El primer reporte sobre los incidentes indicaba que cuatro personas habían perdido la vida, pero la cifra aumentó rápidamente a medida que se conocieron más detalles. María Jacinta Tunubalá, una mujer Misak de 45 años, relató desde una camilla en un hospital local cómo la comunidad Nasa respondió con agresividad al intento de los Misak de tomar posesión de una tierra que consideran parte de su territorio ancestral. Se vinieron con todos esos palos, piedras, con armas y machetes, comentó sobre el ataque.

El ministro de Defensa, Pedro Sánchez, describió lo ocurrido como una barbarie, tras confirmar que alrededor de 110 personas habían sufrido lesiones durante los enfrentamientos, muchas de ellas por disparos. Las víctimas incluyen a cuatro Misak y dos Nasa, mientras que las autoridades aún están en proceso de identificar un séptimo cadáver.

El dolor y la consternación invadieron a la comunidad Misak el viernes cuando recibieron el cuerpo sin vida de Luis Enrique Tunubalá, alcalde de un resguardo indígena. Su hermano, Julio Tunubalá, expresó su impotencia ante la tragedia: Nada pudimos hacer. Los indígenas se reunieron en las afueras del hospital vestidos con sus trajes tradicionales y portando banderas blancas como símbolo de duelo.

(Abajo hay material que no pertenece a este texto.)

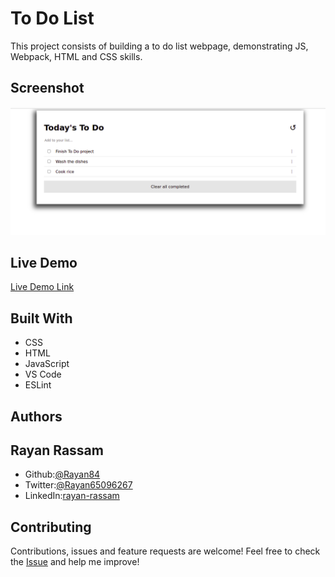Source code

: # To Do List
This project consists of building a to do list webpage, demonstrating JS, Webpack, HTML and CSS skills.

## Screenshot
<img src='./media/screenshot.png'>

## Live Demo
[Live Demo Link](https://rayan84.github.io/to-do-list/)

## Built With
* CSS
* HTML
* JavaScript
* VS Code
* ESLint

## Authors

## Rayan Rassam
* Github:[@Rayan84](https://github.com/Rayan84)
* Twitter:[@Rayan65096267](https://twitter.com/Rayan65096267)
* LinkedIn:[rayan-rassam](https://www.linkedin.com/in/rayan-rassam/)

## Contributing
Contributions, issues and feature requests are welcome!
Feel free to check the [Issue](https://github.com/Rayan84/to-do-list/issues) and help me improve!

Imágenes que circulan en redes sociales muestran la intensidad del conflicto, con escenas impactantes que reflejan la violencia del enfrentamiento: hombres armados con escopetas y otros participantes heridos tendidos en el suelo. Ante esta situación alarmante, el ejército colombiano ha desplegado tropas en la zona para restablecer el orden. Este despliegue incluye soldados y vehículos blindados que patrullan las calles del resguardo indígena.

El departamento del Cauca se ha convertido en uno de los epicentros de la inseguridad en Colombia, especialmente durante este período electoral. La presencia de grupos armados ilegales, incluidos remanentes de la extinta guerrilla de las FARC, contribuye a un clima generalizado de temor y violencia en la región. Las comunidades indígenas representan aproximadamente el 4.4% de la población total del país; sin embargo, aunque los conflictos territoriales son comunes entre ellas, raramente escalan hasta niveles tan mortales como lo evidencian estos recientes hechos.